-- Opening Marker --

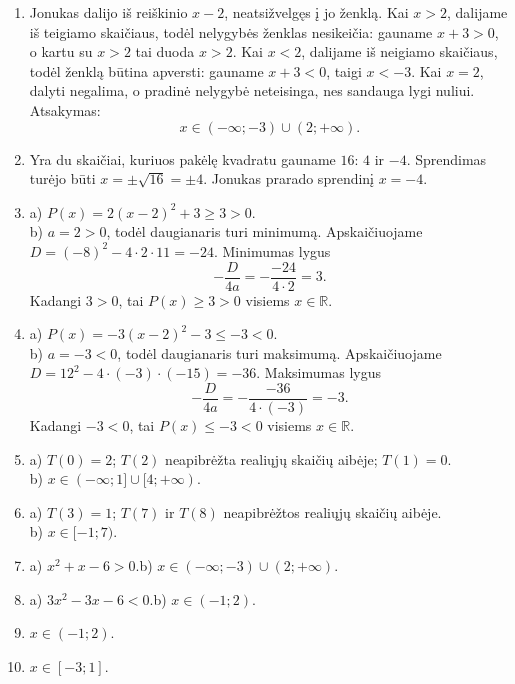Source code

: \documentclass[11pt,a4paper]{article}
\begin{document}
\begin{enumerate}[label=\textbf{\arabic*.},leftmargin=2.6em,itemsep=0.85em,topsep=0.55em]
\item Jonukas dalijo iš reiškinio $x-2$, neatsižvelgęs į jo ženklą. Kai $x>2$, dalijame iš teigiamo skaičiaus, todėl nelygybės ženklas nesikeičia: gauname $x+3>0$, o kartu su $x>2$ tai duoda $x>2$. Kai $x<2$, dalijame iš neigiamo skaičiaus, todėl ženklą būtina apversti: gauname $x+3<0$, taigi $x<-3$. Kai $x=2$, dalyti negalima, o pradinė nelygybė neteisinga, nes sandauga lygi nuliui. Atsakymas:
  \[
    x\in(-\infty;-3)\cup(2;+\infty).
  \]

\item Yra du skaičiai, kuriuos pakėlę kvadratu gauname $16$: $4$ ir $-4$. Sprendimas turėjo būti $x=\pm\sqrt{16}=\pm4$. Jonukas prarado sprendinį $x=-4$.

\item a) $P(x)=2(x-2)^2+3\ge 3>0$.\\
      b) $a=2>0$, todėl daugianaris turi minimumą. Apskaičiuojame $D=(-8)^2-4\cdot2\cdot11=-24$. Minimumas lygus
      \[
        -\frac{D}{4a}=-\frac{-24}{4\cdot2}=3.
      \]
      Kadangi $3>0$, tai $P(x)\geq 3>0$ visiems $x\in\mathbb{R}$.

\item a) $P(x)=-3(x-2)^2-3\le -3<0$.\\
      b) $a=-3<0$, todėl daugianaris turi maksimumą. Apskaičiuojame $D=12^2-4\cdot(-3)\cdot(-15)=-36$. Maksimumas lygus
      \[
        -\frac{D}{4a}=-\frac{-36}{4\cdot(-3)}=-3.
      \]
      Kadangi $-3<0$, tai $P(x)\leq -3<0$ visiems $x\in\mathbb{R}$.

\item a) $T(0)=2$; $T(2)$ neapibrėžta realiųjų skaičių aibėje; $T(1)=0$.\\
      b) $x\in(-\infty;1]\cup[4;+\infty)$.

\item a) $T(3)=1$; $T(7)$ ir $T(8)$ neapibrėžtos realiųjų skaičių aibėje.\\
      b) $x\in[-1;7)$.

\item a) $x^2+x-6>0$.\quad b) $x\in(-\infty;-3)\cup(2;+\infty)$.

\item a) $3x^2-3x-6<0$.\quad b) $x\in(-1;2)$.

\item $x\in(-1;2)$.

\item $x\in[-3;1]$.


\end{enumerate}
\end{document}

-- Closing Marker --

| Exercise goal |
Across all the entries, how many lines include "turi"? Answer with the number alone.

| Answer to the exercise |
2